Australia’s competition watchdog has taken action against the country’s largest potato wholesaler, alleging the company’s exclusive supply contracts contain a number of ‘‘egregious’’ contract terms that pass significant risk on to farmers.
The Australian Competition and Consumer Commission has instituted proceedings against Mitolo Group Pty Ltd and a related entity, claiming the company has also breached the Horticulture Code in its dealings with farmers.
It is the first court action the ACCC has taken under the newly introduced Horticulture Code and the first unfair contract terms action in the agriculture industry.
‘‘The issues in this case go to the heart of concerns about unfairness in the agriculture sector,’’ ACCC deputy chair Mick Keogh said.
A major supplier to supermarkets, Mitolo enters into exclusive supply contracts with potato farmers for a specified volume of fresh potatoes each season.
The contracts are generally entered into before or at the time of planting, but Mitolo does not determine the price it will pay until the potatoes are ready for harvest.
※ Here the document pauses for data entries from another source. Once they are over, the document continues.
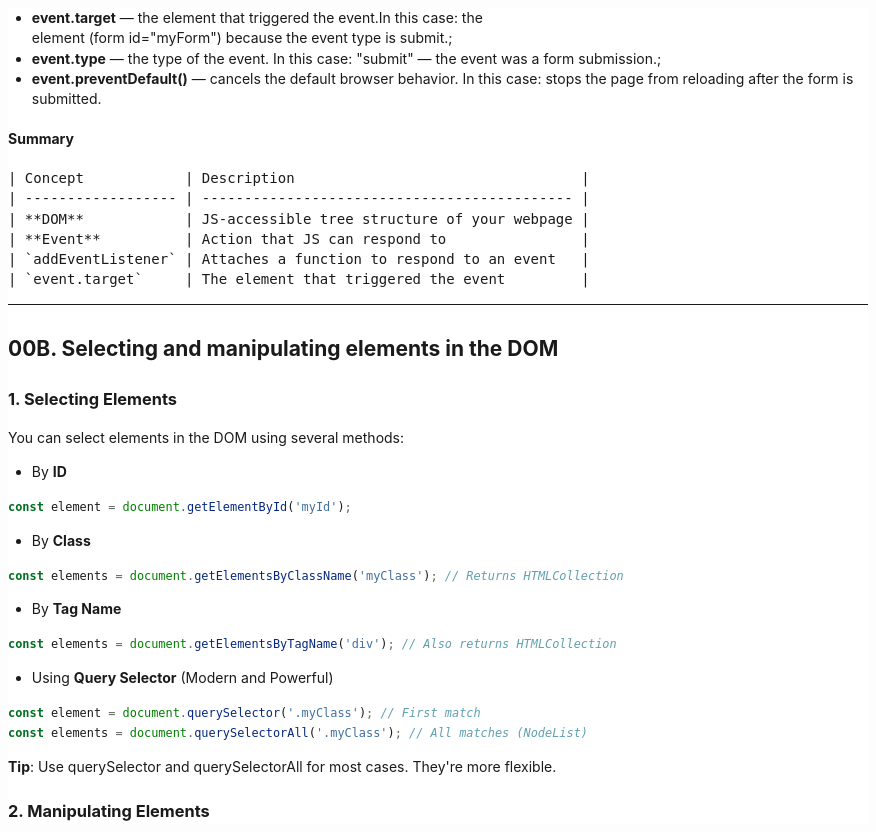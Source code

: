 - **event.target** — the element that triggered the event.In this case: the <form> element (form id="myForm") because the event type is submit.;
- **event.type** — the type of the event. In this case: "submit" — the event was a form submission.;
- **event.preventDefault()** — cancels the default browser behavior. In this case: stops the page from reloading after the form is submitted.

#### Summary

<pre>
| Concept            | Description                                  |
| ------------------ | -------------------------------------------- |
| **DOM**            | JS-accessible tree structure of your webpage |
| **Event**          | Action that JS can respond to                |
| `addEventListener` | Attaches a function to respond to an event   |
| `event.target`     | The element that triggered the event         |
</pre>

---

## 00B. Selecting and manipulating elements in the DOM

### 1. Selecting Elements

You can select elements in the DOM using several methods:

- By **ID**

```javascript
const element = document.getElementById('myId');
```

- By **Class**

```javascript
const elements = document.getElementsByClassName('myClass'); // Returns HTMLCollection
```

- By **Tag Name**

```javascript
const elements = document.getElementsByTagName('div'); // Also returns HTMLCollection
```

- Using **Query Selector** (Modern and Powerful)

```javascript
const element = document.querySelector('.myClass'); // First match
const elements = document.querySelectorAll('.myClass'); // All matches (NodeList)
```

**Tip**: Use querySelector and querySelectorAll for most cases. They're more flexible.

### 2. Manipulating Elements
The ACCC alleges terms that allow Mitolo to unilaterally determine or vary the price Mitolo pays farmers for potatoes, unilaterally vary other contractual terms, declare potatoes as ‘‘wastage’’ without a mechanism for proper review, and prevent farmers from selling potatoes to alternative purchasers are unfair.
Mitolo’s contracts also contain a term preventing farmers from selling their own property unless the prospective purchaser enters into an exclusive potato farming agreement with Mitolo, which the ACCC also alleges is an unfair contract term.
‘‘These are some of the most egregious terms we have seen in agricultural contracts ... we believe that these terms have caused, or could cause, significant detriment to farmers, by passing a heavy burden of risk down to farmers, the most vulnerable player in the supply chain,’’ Mr Keogh said.
The ACCC also alleges that Mitolo is trading with potato farmers under contracts that do not comply with the pricing requirements of the Horticulture Code by failing to specify in its contracts whether the price for the produce will be determined by a method or formula, before or upon delivery, and failing to agree with growers on the price to be paid (or a pricing formula) for produce, in writing, before or upon delivery.